▸ **The task**
Restate the lines word for word, from the first line of the records through the line containing "EventId: Identifier for". Leave out the pictures and anything after that line.

——————

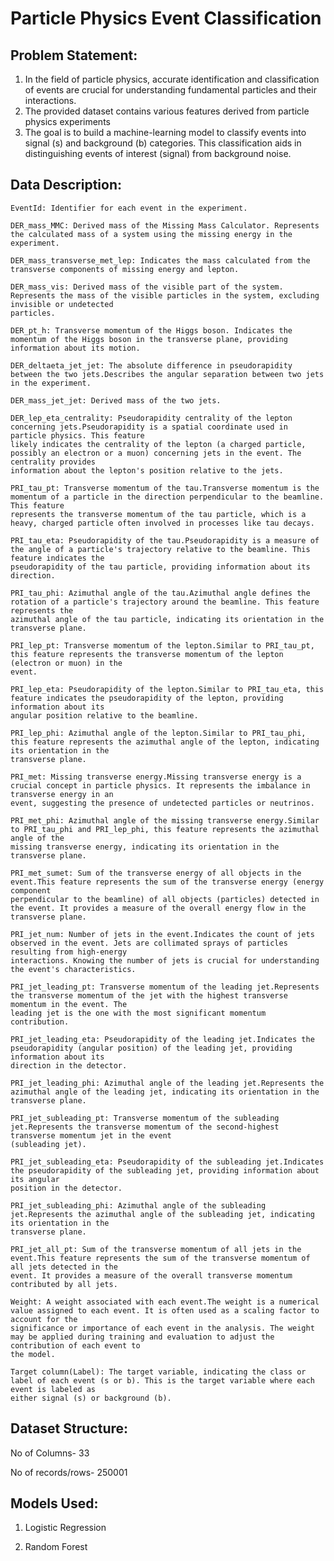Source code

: # Particle Physics Event Classification

## Problem Statement:

1. In the field of particle physics, accurate identification and classification of events are crucial for understanding fundamental particles and their interactions. 
2. The provided dataset contains various features derived from particle physics experiments
3. The goal is to build a machine-learning model to classify events into signal (s) and background (b) categories. This classification aids in distinguishing events of interest (signal) from background noise.

## Data Description:

    EventId: Identifier for each event in the experiment.
    
    DER_mass_MMC: Derived mass of the Missing Mass Calculator. Represents the calculated mass of a system using the missing energy in the experiment.
    
    DER_mass_transverse_met_lep: Indicates the mass calculated from the transverse components of missing energy and lepton.
    
    DER_mass_vis: Derived mass of the visible part of the system. Represents the mass of the visible particles in the system, excluding invisible or undetected 
    particles.
    
    DER_pt_h: Transverse momentum of the Higgs boson. Indicates the momentum of the Higgs boson in the transverse plane, providing information about its motion.
    
    DER_deltaeta_jet_jet: The absolute difference in pseudorapidity between the two jets.Describes the angular separation between two jets in the experiment.
    
    DER_mass_jet_jet: Derived mass of the two jets.

    DER_lep_eta_centrality: Pseudorapidity centrality of the lepton concerning jets.Pseudorapidity is a spatial coordinate used in particle physics. This feature 
    likely indicates the centrality of the lepton (a charged particle, possibly an electron or a muon) concerning jets in the event. The centrality provides 
    information about the lepton's position relative to the jets.
    
    PRI_tau_pt: Transverse momentum of the tau.Transverse momentum is the momentum of a particle in the direction perpendicular to the beamline. This feature 
    represents the transverse momentum of the tau particle, which is a heavy, charged particle often involved in processes like tau decays.
    
    PRI_tau_eta: Pseudorapidity of the tau.Pseudorapidity is a measure of the angle of a particle's trajectory relative to the beamline. This feature indicates the 
    pseudorapidity of the tau particle, providing information about its direction.
    
    PRI_tau_phi: Azimuthal angle of the tau.Azimuthal angle defines the rotation of a particle's trajectory around the beamline. This feature represents the 
    azimuthal angle of the tau particle, indicating its orientation in the transverse plane.

    PRI_lep_pt: Transverse momentum of the lepton.Similar to PRI_tau_pt, this feature represents the transverse momentum of the lepton (electron or muon) in the 
    event.

    PRI_lep_eta: Pseudorapidity of the lepton.Similar to PRI_tau_eta, this feature indicates the pseudorapidity of the lepton, providing information about its 
    angular position relative to the beamline.

    PRI_lep_phi: Azimuthal angle of the lepton.Similar to PRI_tau_phi, this feature represents the azimuthal angle of the lepton, indicating its orientation in the 
    transverse plane.

    PRI_met: Missing transverse energy.Missing transverse energy is a crucial concept in particle physics. It represents the imbalance in transverse energy in an 
    event, suggesting the presence of undetected particles or neutrinos.
    
    PRI_met_phi: Azimuthal angle of the missing transverse energy.Similar to PRI_tau_phi and PRI_lep_phi, this feature represents the azimuthal angle of the 
    missing transverse energy, indicating its orientation in the transverse plane.
    
    PRI_met_sumet: Sum of the transverse energy of all objects in the event.This feature represents the sum of the transverse energy (energy component 
    perpendicular to the beamline) of all objects (particles) detected in the event. It provides a measure of the overall energy flow in the transverse plane.
    
    PRI_jet_num: Number of jets in the event.Indicates the count of jets observed in the event. Jets are collimated sprays of particles resulting from high-energy 
    interactions. Knowing the number of jets is crucial for understanding the event's characteristics.
    
    PRI_jet_leading_pt: Transverse momentum of the leading jet.Represents the transverse momentum of the jet with the highest transverse momentum in the event. The 
    leading jet is the one with the most significant momentum contribution.

    PRI_jet_leading_eta: Pseudorapidity of the leading jet.Indicates the pseudorapidity (angular position) of the leading jet, providing information about its 
    direction in the detector.
    
    PRI_jet_leading_phi: Azimuthal angle of the leading jet.Represents the azimuthal angle of the leading jet, indicating its orientation in the transverse plane.

    PRI_jet_subleading_pt: Transverse momentum of the subleading jet.Represents the transverse momentum of the second-highest transverse momentum jet in the event 
    (subleading jet).
    
    PRI_jet_subleading_eta: Pseudorapidity of the subleading jet.Indicates the pseudorapidity of the subleading jet, providing information about its angular 
    position in the detector.

    PRI_jet_subleading_phi: Azimuthal angle of the subleading jet.Represents the azimuthal angle of the subleading jet, indicating its orientation in the 
    transverse plane.
    
    PRI_jet_all_pt: Sum of the transverse momentum of all jets in the event.This feature represents the sum of the transverse momentum of all jets detected in the 
    event. It provides a measure of the overall transverse momentum contributed by all jets.

    Weight: A weight associated with each event.The weight is a numerical value assigned to each event. It is often used as a scaling factor to account for the 
    significance or importance of each event in the analysis. The weight may be applied during training and evaluation to adjust the contribution of each event to 
    the model.

    Target column(Label): The target variable, indicating the class or label of each event (s or b). This is the target variable where each event is labeled as 
    either signal (s) or background (b).

## Dataset Structure:

No of Columns- 33

No of records/rows- 250001


## Models Used:

1. Logistic Regression

2. Random Forest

——————

▸ **Answer to the exercise**
Source code

: # Particle Physics Event Classification

## Problem Statement:

1. In the field of particle physics, accurate identification and classification of events are crucial for understanding fundamental particles and their interactions. 
2. The provided dataset contains various features derived from particle physics experiments
3. The goal is to build a machine-learning model to classify events into signal (s) and background (b) categories. This classification aids in distinguishing events of interest (signal) from background noise.

## Data Description:

    EventId: Identifier for each event in the experiment.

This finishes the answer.